A recent decision by the Minnesota Supreme Court states the government must disclose non-identifying information regarding a police officer’s source of information that leads to arrest.
Minnesota Ruling on Confidential Informants
In criminal cases, the use of confidential informants, also referred to as “snitches,” is common in certain types of crimes that involve drugs, homicides, and sexual assaults. Many states rely on information provided by snitches to prove a case against a defendant. Minnesota law requires the State to protect a confidential informant’s identity, but recent changes allow Minnesota defense attorneys to hold police accountable when incriminating evidence is provided by a confidential informant.
On April 8, 2020, the Minnesota Supreme Court issued a new ruling on the use of confidential informants. When a snitch provides incriminating evidence that leads to arrest, the government must now disclose non-identifying information about the source of the police officer’s information. The purpose of the ruling is to establish an informant’s reliability, while still protecting his/her identity. The courts look at several factors to determine whether a confidential informant is considered reliable:
- Has the informant provided reliable information in the past?
- Can police officers verify the information provided?
- Did the informant come forward voluntarily?
- Did the informant participate in an illegal sale or controlled purchase coordinated by the police?
- Did the informant give any information against his/her own interests?
In a Minnesota criminal case, every criminal defense attorney has a responsibility to question authority that presents a risk to a defendant’s legal rights to a fair trial. Minneapolis drug attorneys often see drug arrests that are based on unlawful search and seizures and invalid search warrants. Every year, innocent people are arrested, charged, and even convicted of drug crimes based on untruthful or unreliable information acquired by snitches used by law enforcement.

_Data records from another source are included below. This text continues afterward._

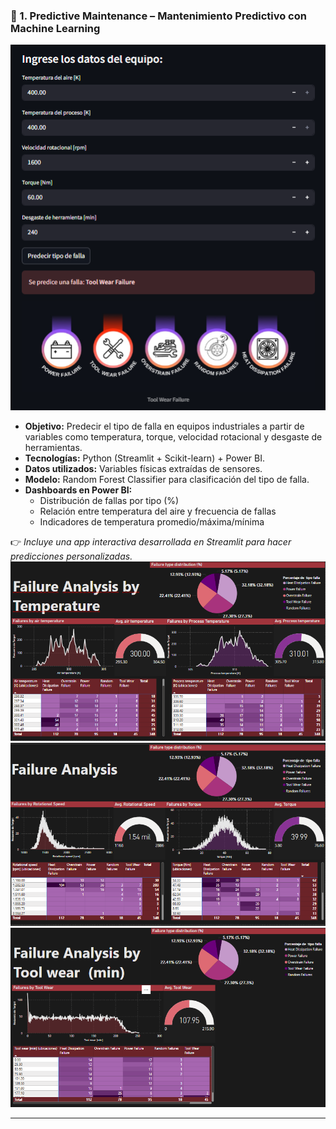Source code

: ### 🔧 1. Predictive Maintenance – Mantenimiento Predictivo con Machine Learning

![INTERFAZ](3_app.png)

- **Objetivo:** Predecir el tipo de falla en equipos industriales a partir de variables como temperatura, torque, velocidad rotacional y desgaste de herramientas.
- **Tecnologías:** Python (Streamlit + Scikit-learn) + Power BI.
- **Datos utilizados:** Variables físicas extraídas de sensores.
- **Modelo:** Random Forest Classifier para clasificación del tipo de falla.
- **Dashboards en Power BI:**
  - Distribución de fallas por tipo (%)
  - Relación entre temperatura del aire y frecuencia de fallas
  - Indicadores de temperatura promedio/máxima/mínima

👉 *Incluye una app interactiva desarrollada en Streamlit para hacer predicciones personalizadas.*
![INTERFAZ](1_MAINTENANCE.png)
![INTERFAZ](2_MAINTENANCE.png)
![INTERFAZ](3_MAINTENANCE.png)


---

The government’s use of confidential informants was integrated into law enforcement during the Prohibition Era in the 1920s. The Bureau of Alcohol, Tobacco, and Firearms made snitches an integral part of the criminal justice system by using informants to catch alcohol and gun smugglers. Today, snitches can earn forgiveness or leniency for every type of crime in exchange for information leading to arrests. Snitches have become law enforcement’s “tool of choice,” in the enforcement of drug-related crimes. It’s estimated that approximately 60% of defendants convicted of drug crimes are willing to act as snitches in exchange for reduced charges and prison sentences.